Enthusiasm – OCR runners are crazy about OCR.  Runners get protective about their ‘run days’ but to an OCR runner everywhere and everything is an opportunity to train.  Kid’s playground = low rig training, icy lake when on a Sunday walk = cold water training, Shopping = farmer carries, The Underground = jostling your way to the front line.  OCR runners will participate in a race NO MATTER WHAT.  Where else would you find people on crutches, with an arm cast on or even with a whacking great laceration in their head merrily making their way around a course?  It’s the enthusiasm and love of OCR that also compels many of us to wake up at the crack of dawn, drive for 3 hours all to stand in a muddy field for at least 6 hours, hand feeding runners’ from a 20kg supply of sweeties and home-make cake paid for out of our own pockets.  We clap, cheer, whoop, high-5 and dole out muddy hugs till our hands are sore and our voices have become croaky squeaks.

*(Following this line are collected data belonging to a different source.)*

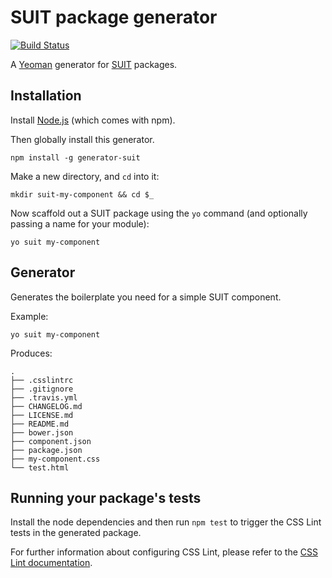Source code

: # SUIT package generator

[![Build Status](https://secure.travis-ci.org/suitcss/generator-suit.png?branch=master)](http://travis-ci.org/suitcss/generator-suit)

A [Yeoman](http://yeoman.io/) generator for
[SUIT](https://github.com/suitcss/suit) packages.


## Installation

Install [Node.js](http://nodejs.org/) (which comes with npm).

Then globally install this generator.

```
npm install -g generator-suit
```

Make a new directory, and `cd` into it:

```
mkdir suit-my-component && cd $_
```

Now scaffold out a SUIT package using the `yo` command (and optionally passing
a name for your module):

```
yo suit my-component
```


## Generator

Generates the boilerplate you need for a simple SUIT component.

Example:

```
yo suit my-component
```

Produces:

```
.
├── .csslintrc
├── .gitignore
├── .travis.yml
├── CHANGELOG.md
├── LICENSE.md
├── README.md
├── bower.json
├── component.json
├── package.json
├── my-component.css
└── test.html
```


## Running your package's tests

Install the node dependencies and then run `npm test` to trigger the CSS Lint
tests in the generated package.

For further information about configuring CSS Lint, please refer to the [CSS
Lint documentation](https://github.com/stubbornella/csslint/wiki/Command-line-interface).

Tenacity – Tenacious is the more PC way of saying ‘pig-headed idiot’.  All of us like doing things that we find easy but there’s nothing quite as satisfying as a ‘challenge’.  OCR runners are no exception.  The look of concentration and determination on faces is amazing to see and if truth be told, sometimes downright hilarious.  The bruises, falls, cracked ribs and shredded hands are testaments to the utter stubbornness that the OCR runner displays in pursuit of overcoming their nemesis obstacle (sternum checkers are w**kers).  The evolution of rig style obstacles and the endurance events bring out levels of tenacity that are beyond comprehension.   Crutches, a gaping hole in the head, a prosthetic leg or even a wheelchair do not stop OCR runners from achieving their goals.

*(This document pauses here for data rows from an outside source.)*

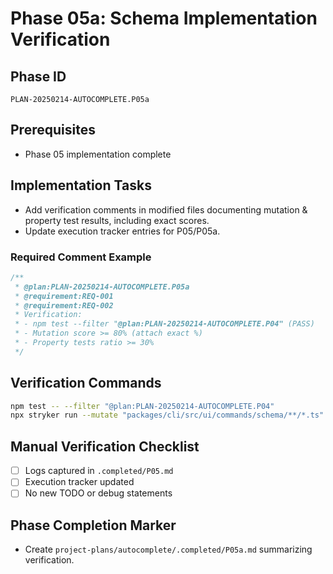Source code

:# Phase 05a: Schema Implementation Verification

## Phase ID
`PLAN-20250214-AUTOCOMPLETE.P05a`

## Prerequisites
- Phase 05 implementation complete

## Implementation Tasks
- Add verification comments in modified files documenting mutation & property test results, including exact scores.
- Update execution tracker entries for P05/P05a.

### Required Comment Example
```typescript
/**
 * @plan:PLAN-20250214-AUTOCOMPLETE.P05a
 * @requirement:REQ-001
 * @requirement:REQ-002
 * Verification:
 * - npm test --filter "@plan:PLAN-20250214-AUTOCOMPLETE.P04" (PASS)
 * - Mutation score >= 80% (attach exact %)
 * - Property tests ratio >= 30%
 */
```

## Verification Commands

```bash
npm test -- --filter "@plan:PLAN-20250214-AUTOCOMPLETE.P04"
npx stryker run --mutate "packages/cli/src/ui/commands/schema/**/*.ts" --thresholds.high 80
```

## Manual Verification Checklist
- [ ] Logs captured in `.completed/P05.md`
- [ ] Execution tracker updated
- [ ] No new TODO or debug statements

## Phase Completion Marker
- Create `project-plans/autocomplete/.completed/P05a.md` summarizing verification.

An All Rounder – Run, Jump, Crawl, Swim, Climb and Carry: an OCR runner is able to do it all sometimes also wearing a pain in the arse costume that ‘seemed like a good idea at the time’.  The aim is to do all these with ‘flow’, that mythical state of being where each component of the race is completed in a seemingly effortless fashion.  Whilst we wait to get ‘flow’ we will huff, grunt and ooft our way over walls, sternum checkers, rigs, and through the seemingly never-ending supply of bitch ditches and cargo nets.   Granted most of us get to an obstacle semi praying for a teeny bit of a queue just to be able to have a little bit of a rest, then of course it’s necessary to slow down and strike either a badass or hilarious pose for the photographers and most importantly, stop for a chat and a muddy hug with those awesome volunteers who have been standing out in the muddy cold for hours.  It would be awfully rude to not to sample the sweeties and cake that they had so kindly hauled across the country just for us.  After all, good manners are also a very important quality.